Alors que les années précédentes, les premières demandes des bénéficiaires étaient l'écoute, désormais ceux qui poussent la porte du Secours catholique cherchent en priorité une aide pécuniaire. 

Trois bénéficiaires d'un accompagnement de l'association, nous ont livré leur témoignage.

Marie, retraitée, une vie à l'euro près 

Cette retraitée travaillait dans une boutique de prêt-à-porter haut de gamme lorsqu'elle était encore en activité. Désormais, chaque mois, chaque dépense est réfléchie et parfois repoussée. "Je touche 1 100 euros par mois. Comme j'étais mariée, je n'avais pris qu'un 28 heures par semaine parce que c'était pratique pour les enfants. Mais mon mari s'est sauvé et je ne me retrouve avec rien", soupire Marie. 
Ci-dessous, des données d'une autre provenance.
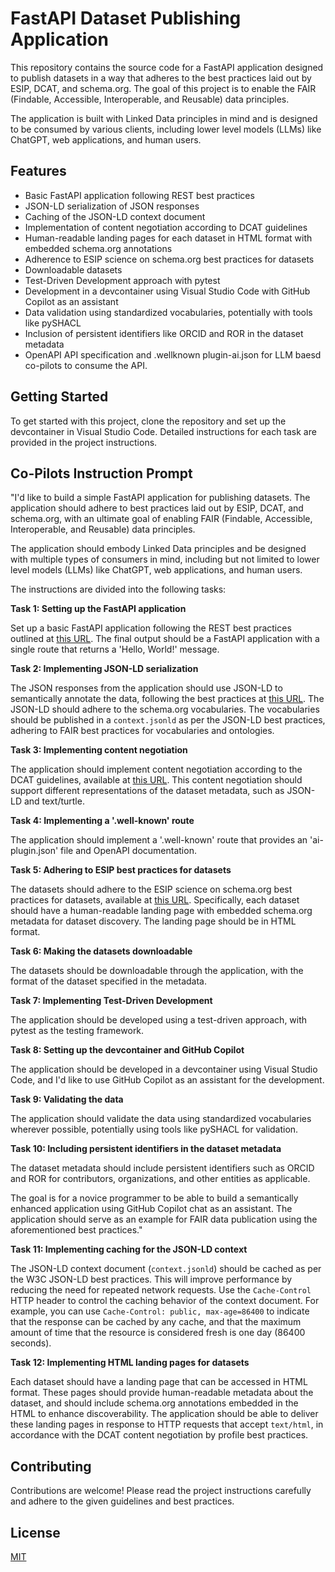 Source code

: # FastAPI Dataset Publishing Application

This repository contains the source code for a FastAPI application designed to publish datasets in a way that adheres to the best practices laid out by ESIP, DCAT, and schema.org. The goal of this project is to enable the FAIR (Findable, Accessible, Interoperable, and Reusable) data principles. 

The application is built with Linked Data principles in mind and is designed to be consumed by various clients, including lower level models (LLMs) like ChatGPT, web applications, and human users.

## Features

- Basic FastAPI application following REST best practices
- JSON-LD serialization of JSON responses
- Caching of the JSON-LD context document
- Implementation of content negotiation according to DCAT guidelines
- Human-readable landing pages for each dataset in HTML format with embedded schema.org annotations
- Adherence to ESIP science on schema.org best practices for datasets
- Downloadable datasets
- Test-Driven Development approach with pytest
- Development in a devcontainer using Visual Studio Code with GitHub Copilot as an assistant
- Data validation using standardized vocabularies, potentially with tools like pySHACL
- Inclusion of persistent identifiers like ORCID and ROR in the dataset metadata
- OpenAPI API specification and .wellknown plugin-ai.json for LLM baesd co-pilots to consume the API.

## Getting Started

To get started with this project, clone the repository and set up the devcontainer in Visual Studio Code. Detailed instructions for each task are provided in the project instructions. 

## Co-Pilots Instruction Prompt
"I'd like to build a simple FastAPI application for publishing datasets. The application should adhere to best practices laid out by ESIP, DCAT, and schema.org, with an ultimate goal of enabling FAIR (Findable, Accessible, Interoperable, and Reusable) data principles.

The application should embody Linked Data principles and be designed with multiple types of consumers in mind, including but not limited to lower level models (LLMs) like ChatGPT, web applications, and human users.

The instructions are divided into the following tasks:

**Task 1: Setting up the FastAPI application**

Set up a basic FastAPI application following the REST best practices outlined at [this URL](https://learn.microsoft.com/en-us/azure/architecture/best-practices/api-design). The final output should be a FastAPI application with a single route that returns a 'Hello, World!' message.

**Task 2: Implementing JSON-LD serialization**

The JSON responses from the application should use JSON-LD to semantically annotate the data, following the best practices at [this URL](https://w3c.github.io/json-ld-bp/). The JSON-LD should adhere to the schema.org vocabularies. The vocabularies should be published in a `context.jsonld` as per the JSON-LD best practices, adhering to FAIR best practices for vocabularies and ontologies.

**Task 3: Implementing content negotiation**

The application should implement content negotiation according to the DCAT guidelines, available at [this URL](https://www.w3.org/TR/dx-prof-conneg/). This content negotiation should support different representations of the dataset metadata, such as JSON-LD and text/turtle.

**Task 4: Implementing a '.well-known' route**

The application should implement a '.well-known' route that provides an 'ai-plugin.json' file and OpenAPI documentation.

**Task 5: Adhering to ESIP best practices for datasets**

The datasets should adhere to the ESIP science on schema.org best practices for datasets, available at [this URL](https://raw.githubusercontent.com/ESIPFed/science-on-schema.org/master/guides/Dataset.md). Specifically, each dataset should have a human-readable landing page with embedded schema.org metadata for dataset discovery. The landing page should be in HTML format.

**Task 6: Making the datasets downloadable**

The datasets should be downloadable through the application, with the format of the dataset specified in the metadata.

**Task 7: Implementing Test-Driven Development**

The application should be developed using a test-driven approach, with pytest as the testing framework.

**Task 8: Setting up the devcontainer and GitHub Copilot**

The application should be developed in a devcontainer using Visual Studio Code, and I'd like to use GitHub Copilot as an assistant for the development.

**Task 9: Validating the data**

The application should validate the data using standardized vocabularies wherever possible, potentially using tools like pySHACL for validation.

**Task 10: Including persistent identifiers in the dataset metadata**

The dataset metadata should include persistent identifiers such as ORCID and ROR for contributors, organizations, and other entities as applicable.

The goal is for a novice programmer to be able to build a semantically enhanced application using GitHub Copilot chat as an assistant. The application should serve as an example for FAIR data publication using the aforementioned best practices."

**Task 11: Implementing caching for the JSON-LD context**

The JSON-LD context document (`context.jsonld`) should be cached as per the W3C JSON-LD best practices. This will improve performance by reducing the need for repeated network requests. Use the `Cache-Control` HTTP header to control the caching behavior of the context document. For example, you can use `Cache-Control: public, max-age=86400` to indicate that the response can be cached by any cache, and that the maximum amount of time that the resource is considered fresh is one day (86400 seconds).

**Task 12: Implementing HTML landing pages for datasets**

Each dataset should have a landing page that can be accessed in HTML format. These pages should provide human-readable metadata about the dataset, and should include schema.org annotations embedded in the HTML to enhance discoverability. The application should be able to deliver these landing pages in response to HTTP requests that accept `text/html`, in accordance with the DCAT content negotiation by profile best practices.


## Contributing

Contributions are welcome! Please read the project instructions carefully and adhere to the given guidelines and best practices.

## License

[MIT](https://choosealicense.com/licenses/mit/)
Une fois les charges prélevées, la survie commence pour cette retraitée. "Cela devient de plus en plus difficile. Les charges ne font qu'augmenter", lance-t-elle. Pour cette dernière, la seule solution est de compter chaque dépense et de se restreindre. "Je fais un repas sur deux pour économiser, je mange de la viande un jour sur deux", explique-t-elle. Son seul plaisir : essayer de gâter ses trois petits enfants. "En décembre, il y a les fêtes et l'anniversaire de ma petite fille, ça va me faire quatre cadeaux. Je ne peux plus faire de cadeaux à mes enfants", regrette-t-elle. Elle précise ne plus rien s'acheter. "Je m'étais dit, je vais aller chez le coiffeur avant Noël, mais avec tout ça, non. Ça attendra 2023", ajoute-t-elle. 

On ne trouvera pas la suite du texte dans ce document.